The balcony play-area of this Osaka kindergarten by Hibinosekkei and Youji no Shiro provides children with an obstacle course of ramps, benches, monkey bars, and climbing nets around a tree.
Located on the site of a former fire station, the architects wanted to provide a hub for the local community in Chitose New Town, Japan.
The balcony references the architecture of the surrounding housing estates and gives the children an interesting and safe place to play outdoors. Climbing nets in the treetops include suspended rope tunnels for them to clamber up and down.
A nursery in Tokyo by Tezuka Architects has a similar design where children can run around a roof deck and clamber around the trees on netting.
The different levels of the balcony also helps avoid what the architects' called a "ticky-tacky" effect, a reference to Malvina Reynolds' 1962 song Little Boxes about the identikit blandness of suburban housing.
The architects designed the ATM Nursery to help foster a sense of community, between the children and between the nursery and the people who live locally.
Furnished with child-sized tables and chairs, the kitchen and dining room opens on both sides so everyone can see out onto the street and to the playground. Individual classrooms have windows looking out onto the play area and an outdoor corridor.
"It prompts different ages of children to communicate and feel each other's presence," said the architects.
"As a result, younger children yearn for older children and they are eager to grow up. On the other hand, older children will learn kindness by taking care of younger children," they added.

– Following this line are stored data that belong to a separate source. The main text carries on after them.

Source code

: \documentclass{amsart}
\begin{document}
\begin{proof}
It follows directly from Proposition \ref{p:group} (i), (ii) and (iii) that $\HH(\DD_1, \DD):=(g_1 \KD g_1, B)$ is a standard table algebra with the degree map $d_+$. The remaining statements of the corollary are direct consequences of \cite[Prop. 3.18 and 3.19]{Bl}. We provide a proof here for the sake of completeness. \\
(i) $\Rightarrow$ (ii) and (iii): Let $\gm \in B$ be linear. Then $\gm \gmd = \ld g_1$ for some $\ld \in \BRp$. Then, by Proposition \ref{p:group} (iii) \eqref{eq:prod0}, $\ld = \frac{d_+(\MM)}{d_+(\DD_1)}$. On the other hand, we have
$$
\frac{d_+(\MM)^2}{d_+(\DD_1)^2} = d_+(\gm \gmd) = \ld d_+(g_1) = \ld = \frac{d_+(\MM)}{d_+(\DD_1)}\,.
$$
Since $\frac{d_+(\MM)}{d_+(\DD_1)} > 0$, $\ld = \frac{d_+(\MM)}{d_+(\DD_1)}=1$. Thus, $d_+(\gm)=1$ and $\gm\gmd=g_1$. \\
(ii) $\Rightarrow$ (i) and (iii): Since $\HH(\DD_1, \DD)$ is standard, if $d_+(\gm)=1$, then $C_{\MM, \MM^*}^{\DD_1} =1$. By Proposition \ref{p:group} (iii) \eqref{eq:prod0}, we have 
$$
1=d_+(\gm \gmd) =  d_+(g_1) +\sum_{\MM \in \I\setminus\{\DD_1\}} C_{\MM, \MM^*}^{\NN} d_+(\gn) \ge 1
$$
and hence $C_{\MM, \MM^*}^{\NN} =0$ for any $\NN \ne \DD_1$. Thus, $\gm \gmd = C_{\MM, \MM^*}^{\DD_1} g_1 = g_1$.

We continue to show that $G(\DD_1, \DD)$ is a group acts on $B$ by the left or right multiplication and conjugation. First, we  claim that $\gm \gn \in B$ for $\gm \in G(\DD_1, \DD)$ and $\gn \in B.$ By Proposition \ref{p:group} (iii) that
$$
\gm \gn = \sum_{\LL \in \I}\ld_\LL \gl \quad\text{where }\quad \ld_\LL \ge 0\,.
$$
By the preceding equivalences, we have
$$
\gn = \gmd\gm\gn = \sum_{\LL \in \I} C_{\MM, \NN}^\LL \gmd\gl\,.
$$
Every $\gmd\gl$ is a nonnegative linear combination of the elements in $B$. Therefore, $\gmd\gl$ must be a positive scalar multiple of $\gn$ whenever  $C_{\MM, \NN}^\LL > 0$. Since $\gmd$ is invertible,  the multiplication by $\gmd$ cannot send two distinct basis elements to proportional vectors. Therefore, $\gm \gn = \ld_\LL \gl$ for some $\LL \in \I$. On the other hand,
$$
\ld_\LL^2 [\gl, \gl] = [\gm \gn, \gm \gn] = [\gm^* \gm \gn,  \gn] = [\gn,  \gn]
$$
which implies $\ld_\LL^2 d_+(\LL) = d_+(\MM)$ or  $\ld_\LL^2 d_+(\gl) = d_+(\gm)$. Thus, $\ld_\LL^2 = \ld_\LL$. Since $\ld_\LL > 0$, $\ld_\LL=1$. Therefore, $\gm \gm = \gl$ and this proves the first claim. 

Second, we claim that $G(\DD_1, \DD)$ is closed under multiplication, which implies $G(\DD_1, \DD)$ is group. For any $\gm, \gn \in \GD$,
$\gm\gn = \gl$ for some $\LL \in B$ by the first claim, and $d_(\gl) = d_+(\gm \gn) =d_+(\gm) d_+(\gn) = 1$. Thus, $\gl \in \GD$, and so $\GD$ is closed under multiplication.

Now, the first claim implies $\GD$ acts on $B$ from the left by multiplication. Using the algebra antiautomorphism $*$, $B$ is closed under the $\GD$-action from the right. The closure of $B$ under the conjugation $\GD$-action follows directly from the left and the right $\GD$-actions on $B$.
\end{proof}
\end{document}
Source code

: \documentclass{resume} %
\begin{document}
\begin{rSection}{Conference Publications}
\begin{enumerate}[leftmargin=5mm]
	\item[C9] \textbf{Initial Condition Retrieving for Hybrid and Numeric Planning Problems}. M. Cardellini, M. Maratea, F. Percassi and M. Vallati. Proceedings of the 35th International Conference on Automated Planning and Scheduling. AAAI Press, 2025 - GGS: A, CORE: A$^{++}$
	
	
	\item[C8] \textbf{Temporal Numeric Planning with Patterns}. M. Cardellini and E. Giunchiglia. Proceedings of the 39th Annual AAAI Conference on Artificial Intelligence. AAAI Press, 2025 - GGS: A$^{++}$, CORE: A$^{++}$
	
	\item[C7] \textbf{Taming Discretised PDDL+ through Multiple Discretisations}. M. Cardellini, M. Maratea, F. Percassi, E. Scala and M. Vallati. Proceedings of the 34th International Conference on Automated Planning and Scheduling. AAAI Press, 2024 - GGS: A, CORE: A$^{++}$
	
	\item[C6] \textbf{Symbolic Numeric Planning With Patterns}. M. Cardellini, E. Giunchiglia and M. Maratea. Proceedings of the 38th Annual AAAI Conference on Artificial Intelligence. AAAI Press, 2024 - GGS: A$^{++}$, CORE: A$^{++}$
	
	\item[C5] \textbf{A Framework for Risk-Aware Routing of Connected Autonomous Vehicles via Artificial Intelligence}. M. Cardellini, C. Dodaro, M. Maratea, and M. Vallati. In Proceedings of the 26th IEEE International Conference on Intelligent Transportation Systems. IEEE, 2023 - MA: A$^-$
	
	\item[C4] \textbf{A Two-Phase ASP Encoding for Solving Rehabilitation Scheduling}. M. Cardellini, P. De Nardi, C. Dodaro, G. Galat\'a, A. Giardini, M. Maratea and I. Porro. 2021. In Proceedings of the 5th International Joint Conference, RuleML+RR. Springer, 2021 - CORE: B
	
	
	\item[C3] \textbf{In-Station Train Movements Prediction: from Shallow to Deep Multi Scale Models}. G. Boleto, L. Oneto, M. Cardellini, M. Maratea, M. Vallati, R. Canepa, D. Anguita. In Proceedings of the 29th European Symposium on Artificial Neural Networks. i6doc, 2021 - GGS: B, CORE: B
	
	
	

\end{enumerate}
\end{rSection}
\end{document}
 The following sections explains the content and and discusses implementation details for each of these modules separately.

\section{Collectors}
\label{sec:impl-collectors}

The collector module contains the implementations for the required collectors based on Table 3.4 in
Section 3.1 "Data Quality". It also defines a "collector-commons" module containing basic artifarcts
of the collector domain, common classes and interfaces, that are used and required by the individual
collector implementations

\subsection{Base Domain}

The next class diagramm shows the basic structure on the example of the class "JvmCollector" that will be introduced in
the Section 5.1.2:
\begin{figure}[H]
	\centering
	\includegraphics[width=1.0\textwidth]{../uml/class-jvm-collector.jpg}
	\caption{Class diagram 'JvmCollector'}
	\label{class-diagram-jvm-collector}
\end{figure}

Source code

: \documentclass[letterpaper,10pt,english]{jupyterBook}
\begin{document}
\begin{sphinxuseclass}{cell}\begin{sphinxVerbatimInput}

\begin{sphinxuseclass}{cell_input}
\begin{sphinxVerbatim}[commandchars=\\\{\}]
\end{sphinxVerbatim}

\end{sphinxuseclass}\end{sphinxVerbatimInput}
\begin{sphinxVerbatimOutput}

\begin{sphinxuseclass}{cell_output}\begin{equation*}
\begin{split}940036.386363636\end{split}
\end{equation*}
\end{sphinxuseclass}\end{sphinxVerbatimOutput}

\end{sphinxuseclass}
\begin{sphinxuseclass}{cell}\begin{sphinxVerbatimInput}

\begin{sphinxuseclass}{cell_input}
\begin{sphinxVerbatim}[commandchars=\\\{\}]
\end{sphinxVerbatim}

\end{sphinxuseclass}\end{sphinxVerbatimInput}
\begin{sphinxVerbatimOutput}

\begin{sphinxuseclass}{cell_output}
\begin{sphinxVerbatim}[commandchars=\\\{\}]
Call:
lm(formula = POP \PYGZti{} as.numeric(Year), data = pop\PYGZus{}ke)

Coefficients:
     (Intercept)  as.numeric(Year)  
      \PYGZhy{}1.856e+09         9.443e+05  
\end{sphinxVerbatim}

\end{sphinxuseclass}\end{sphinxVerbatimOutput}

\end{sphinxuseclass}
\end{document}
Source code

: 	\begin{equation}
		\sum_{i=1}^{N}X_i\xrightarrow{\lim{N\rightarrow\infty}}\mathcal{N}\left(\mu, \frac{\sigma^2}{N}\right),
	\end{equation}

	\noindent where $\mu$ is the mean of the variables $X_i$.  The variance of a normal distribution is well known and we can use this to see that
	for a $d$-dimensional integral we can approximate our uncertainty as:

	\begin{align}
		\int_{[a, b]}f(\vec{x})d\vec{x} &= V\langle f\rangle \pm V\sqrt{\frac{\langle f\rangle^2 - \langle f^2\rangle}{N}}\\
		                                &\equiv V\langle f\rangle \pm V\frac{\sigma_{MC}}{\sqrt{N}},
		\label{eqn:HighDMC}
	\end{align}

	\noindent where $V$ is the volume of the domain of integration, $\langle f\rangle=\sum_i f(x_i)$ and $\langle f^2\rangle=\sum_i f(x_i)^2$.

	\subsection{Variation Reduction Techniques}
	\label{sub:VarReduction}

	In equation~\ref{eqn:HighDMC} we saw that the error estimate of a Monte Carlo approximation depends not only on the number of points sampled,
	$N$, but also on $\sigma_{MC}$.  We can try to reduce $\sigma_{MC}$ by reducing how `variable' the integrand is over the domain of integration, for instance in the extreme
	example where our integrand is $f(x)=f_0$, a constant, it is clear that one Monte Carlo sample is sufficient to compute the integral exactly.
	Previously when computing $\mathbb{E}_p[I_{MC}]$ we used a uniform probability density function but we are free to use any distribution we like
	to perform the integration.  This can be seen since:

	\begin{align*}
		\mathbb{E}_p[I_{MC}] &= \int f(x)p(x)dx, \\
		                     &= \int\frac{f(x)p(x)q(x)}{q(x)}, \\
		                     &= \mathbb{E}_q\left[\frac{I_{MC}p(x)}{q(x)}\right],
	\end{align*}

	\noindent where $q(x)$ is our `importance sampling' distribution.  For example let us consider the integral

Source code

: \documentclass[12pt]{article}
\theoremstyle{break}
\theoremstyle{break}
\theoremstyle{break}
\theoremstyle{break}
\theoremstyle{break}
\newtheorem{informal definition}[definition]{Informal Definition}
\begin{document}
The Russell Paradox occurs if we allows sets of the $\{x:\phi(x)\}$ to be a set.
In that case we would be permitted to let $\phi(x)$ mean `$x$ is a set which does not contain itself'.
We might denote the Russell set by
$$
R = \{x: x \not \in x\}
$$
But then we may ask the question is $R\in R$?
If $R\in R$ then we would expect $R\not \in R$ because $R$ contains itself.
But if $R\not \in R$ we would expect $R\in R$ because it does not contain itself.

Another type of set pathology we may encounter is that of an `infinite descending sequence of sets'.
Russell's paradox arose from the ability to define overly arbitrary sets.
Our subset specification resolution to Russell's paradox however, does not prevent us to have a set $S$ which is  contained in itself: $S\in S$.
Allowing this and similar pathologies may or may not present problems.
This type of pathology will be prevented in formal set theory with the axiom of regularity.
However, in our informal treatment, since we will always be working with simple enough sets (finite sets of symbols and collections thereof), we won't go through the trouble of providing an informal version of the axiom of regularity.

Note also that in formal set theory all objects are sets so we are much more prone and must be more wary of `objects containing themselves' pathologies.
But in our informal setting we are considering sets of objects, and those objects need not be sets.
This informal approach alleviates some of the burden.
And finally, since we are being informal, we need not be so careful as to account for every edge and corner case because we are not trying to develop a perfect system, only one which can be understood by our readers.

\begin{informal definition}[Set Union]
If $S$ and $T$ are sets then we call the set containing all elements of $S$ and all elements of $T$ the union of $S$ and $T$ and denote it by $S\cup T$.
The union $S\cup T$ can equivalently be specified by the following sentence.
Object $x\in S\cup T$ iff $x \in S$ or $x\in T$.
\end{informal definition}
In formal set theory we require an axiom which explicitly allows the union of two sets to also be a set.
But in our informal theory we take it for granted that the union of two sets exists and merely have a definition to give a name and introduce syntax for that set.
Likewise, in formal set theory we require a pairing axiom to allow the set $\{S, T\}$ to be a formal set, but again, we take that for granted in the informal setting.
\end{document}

House-shaped holes have been cut into the sides of some of the rooms dedicated to childcare, providing fun entryways for places for the children to sit and play.
The Japanese studios used a similar device in their redesign of a kindergarten building in Kanagawa Prefecture, which features house-shaped reading nooks and hidey-holes.
Hibinosekkei also created a gabled playhouse for a kindergarten in the city of Saga filled with a miniature kitchen and wood burning stove all fashioned from wood.
Tokyo-based architect Masahiko Fujimori designed a nursery with with colourful house-shaped window boxes in Sendai that provide children with extra space to play.
Photography is by Studio Bauhaus/Ryuji Inoue.